Geoffrey Hinton (neural network pioneer) interview

From the interview:
Geoffrey Hinton: One of the big disappointments in the ’80’s was, if you made networks with lots of hidden layers, you couldn't train them. That's not quite true, because you could train for fairly simple tasks like recognizing handwriting. But most of the deep neural nets, we didn't know how to train them. And in about 2005, I came up with a way of doing unsupervised training of deep nets. So you take your input, say your pixels, and you'd learn a bunch of feature detectors that were just good at explaining why the pixels were even like that. And then you treat those feature detectors as the data, and you learn another bunch of feature detectors, so we could explain why those feature detectors have those correlations. And you keep learning layers and layers. But what was interesting was, you could do some math and prove that each time you learned another layer, you didn't necessarily have a better model of the data, but you had a band on how good your model was. And you could get a better band each time you added another layer.

Nicholas Thompson: What do you mean, you had a band on how good your model was?

GH: Once you've got a model, you can say, “How surprising does a model find this data?” You show it some data and you say, “Is that the kind of thing you believe in, or is that surprising?” And you can sort of measure something that says that. And what you'd like to do is have a model, a good model is one that looks at the data and says, “Yeah, yeah, I knew that. It's unsurprising.” It's often very hard to compute exactly how surprising this model finds the data. But you can compute a band on that. You can say that this model finds the data less surprising than that one. And you could show that as you add extra layers of feature detectors, you get a model, and each time you add a layer, the band on how surprising it finds the data gets better. [...]

NT: Well, what distinguishes the areas where it works the most quickly and the areas where it will take more time? It seems like visual processing, speech recognition, sort of core human things that we do with our sensory perception are deemed to be the first barriers to clear, is that correct?

GH: Yes and no, because there are other things we do like motor control. We're very good at motor control. Our brains are clearly designed for that. And only just now are neural nets beginning to compete with the best other technologies that’s there. They will win in the end, but they're only just winning now.

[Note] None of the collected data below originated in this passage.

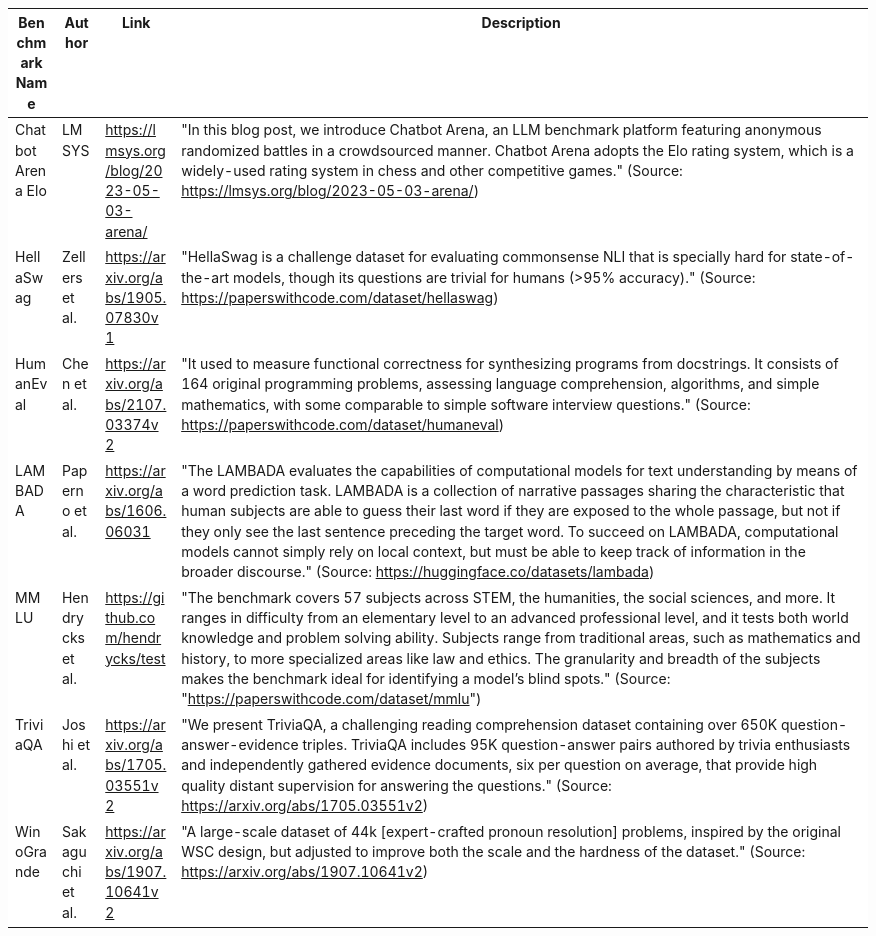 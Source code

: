 | Benchmark Name    | Author           | Link                                     | Description                                                                                                                                                                                                                                                                                                                                                                                                                                                                                                                                                                           |
| ----------------- | ---------------- | ---------------------------------------- | ------------------------------------------------------------------------------------------------------------------------------------------------------------------------------------------------------------------------------------------------------------------------------------------------------------------------------------------------------------------------------------------------------------------------------------------------------------------------------------------------------------------------------------------------------------------------------------- |
| Chatbot Arena Elo | LMSYS            | https://lmsys.org/blog/2023-05-03-arena/ | "In this blog post, we introduce Chatbot Arena, an LLM benchmark platform featuring anonymous randomized battles in a crowdsourced manner. Chatbot Arena adopts the Elo rating system, which is a widely-used rating system in chess and other competitive games." (Source: https://lmsys.org/blog/2023-05-03-arena/)                                                                                                                                                                                                                                                                 |
| HellaSwag         | Zellers et al.   | https://arxiv.org/abs/1905.07830v1       | "HellaSwag is a challenge dataset for evaluating commonsense NLI that is specially hard for state-of-the-art models, though its questions are trivial for humans (>95% accuracy)." (Source: https://paperswithcode.com/dataset/hellaswag)                                                                                                                                                                                                                                                                                                                                             |
| HumanEval         | Chen et al.      | https://arxiv.org/abs/2107.03374v2       | "It used to measure functional correctness for synthesizing programs from docstrings. It consists of 164 original programming problems, assessing language comprehension, algorithms, and simple mathematics, with some comparable to simple software interview questions." (Source: https://paperswithcode.com/dataset/humaneval)                                                                                                                                                                                                                                                    |
| LAMBADA           | Paperno et al.   | https://arxiv.org/abs/1606.06031         | "The LAMBADA evaluates the capabilities of computational models for text understanding by means of a word prediction task. LAMBADA is a collection of narrative passages sharing the characteristic that human subjects are able to guess their last word if they are exposed to the whole passage, but not if they only see the last sentence preceding the target word. To succeed on LAMBADA, computational models cannot simply rely on local context, but must be able to keep track of information in the broader discourse." (Source: https://huggingface.co/datasets/lambada) |
| MMLU              | Hendrycks et al. | https://github.com/hendrycks/test        | "The benchmark covers 57 subjects across STEM, the humanities, the social sciences, and more. It ranges in difficulty from an elementary level to an advanced professional level, and it tests both world knowledge and problem solving ability. Subjects range from traditional areas, such as mathematics and history, to more specialized areas like law and ethics. The granularity and breadth of the subjects makes the benchmark ideal for identifying a model’s blind spots." (Source: "https://paperswithcode.com/dataset/mmlu")                                             |
| TriviaQA          | Joshi et al.     | https://arxiv.org/abs/1705.03551v2       | "We present TriviaQA, a challenging reading comprehension dataset containing over 650K question-answer-evidence triples. TriviaQA includes 95K question-answer pairs authored by trivia enthusiasts and independently gathered evidence documents, six per question on average, that provide high quality distant supervision for answering the questions." (Source: https://arxiv.org/abs/1705.03551v2)                                                                                                                                                                              |
| WinoGrande        | Sakaguchi et al. | https://arxiv.org/abs/1907.10641v2       | "A large-scale dataset of 44k [expert-crafted pronoun resolution] problems, inspired by the original WSC design, but adjusted to improve both the scale and the hardness of the dataset." (Source: https://arxiv.org/abs/1907.10641v2)                                                                                                                                                                                                                                                                                                                                                |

I think things like reasoning, abstract reasoning, they’re the kind of last things we learn to do, and I think they'll be among the last things these neural nets learn to do. [...]

NT: And then there's a separate problem, which is, we don't know entirely how these things work, right?

GH: No, we really don't know how they work.

NT: We don't understand how top-down neural networks work. That’s a core element of how neural networks work that we don't understand. Explain that, and then let me ask the obvious follow up, which is, if we don't know how these things work, how can those things work?

GH: If you look at current computer vision systems, most of them basically feed forward; they don't use feedback connections. There's something else about current computer vision systems, which is they're very prone to adversarial errors. You can change a few pixels slightly, and something that was a picture of a panda and still looks exactly like a panda to you, it suddenly says that’s an ostrich. Obviously, the way you change the pixels is cleverly designed to fool it into thinking it's an ostrich. But the point is, it still looks like a panda to you.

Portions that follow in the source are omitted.